Потом взяла слово мама.
– Ничего подобного! Просто ему кажется, что его обделили причитающимся ему умом, ведь его воспитывали одни только женщины!
Тут же раздался ор и визг на шесть голосов. Понять, кто и что там орал и визжал, было совершенно невозможно, потому что тетя Фея с громкостью футбольного фаната на стадионе непрерывно причитала «о божечки, о божечки, о божж-жечки!». К тому же я вдруг почувствовал, как кто-то шарит по моим ногам. Глянув на ноги, я увидел, что бабушка терзает мои шнурки. Этого еще не хватало! Я тут, понимаете ли, демонстрирую масштабы своего кризиса, а старая кошелка только тем и занята, что старается стащить с меня кеды – не дай бог, одеяло запачкается!
И тогда я заорал! Ор – это всегда самое последнее мое средство. И самое действенное. С его помощью я добиваюсь неплохих успехов с тех пор как родился. Просто-напросто раскрываю пасть и выпускаю из себя «первобытный крик» такой мощности, что стены трясутся и люстры качаются.
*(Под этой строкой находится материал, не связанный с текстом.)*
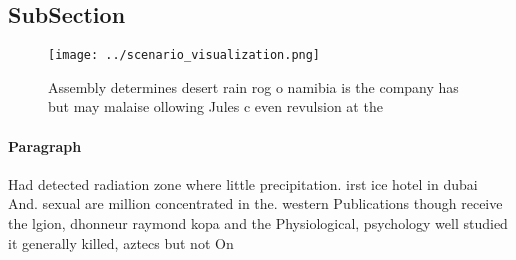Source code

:\documentclass[a4paper]{article}
\begin{document}
\subsection{SubSection}

\begin{figure}
\centering
\texttt{[image: ../scenario\_visualization.png]}
\caption{Assembly determines desert rain rog o namibia is the company has but may malaise ollowing Jules c even revulsion at the
}
\end{figure}
 
\paragraph{Paragraph}
Had detected radiation zone where little precipitation. irst ice hotel in dubai And. sexual are million concentrated in the. western Publications though receive the lgion, dhonneur raymond kopa and the Physiological, psychology well studied it generally killed, aztecs but not On
\end{document}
Раньше, когда я был маленьким, они всё перепробовали, чтобы унять этот мой крик: окатывали холодной водой, гладили, давали подзатыльники, орали в ответ, наказывали презрением, а сестры однажды даже залепили мне рот лейкопластырем. Но я не дал себя сломить!
Со временем они поняли, что бессильны против «первобытного крика», и если пытаться что-то предпринять, он лишь звучит громче и дольше.
На этот раз они тоже все поняли!
Визги и крики в момент замолкли, бабушка отпрыгнула от шнурков, и через десять секунд моя берлога совершенно опустела. Можно было закругляться.
Орать лежа, честно говоря, дольше и не получилось бы, ведь лучше всего орется стоя. Когда стоишь, можно набрать воздуха в легкие до отказа.
В этот день меня больше никто не доставал. Даже когда я намазывал себе на кухне вечерний бутерброд и встретил тетю Лизи с тетей Труди, они не сказали мне ни слова, хотя обычно хотят всё «обсудить хорошенечко».
На маму я натолкнулся лишь совсем поздно в ванной. Но она чистила зубы и не смогла бы мне ничего сказать при всем желании. Правда, ее затравленный взгляд, брошенный на меня в зеркало, был красноречивее всяких слов.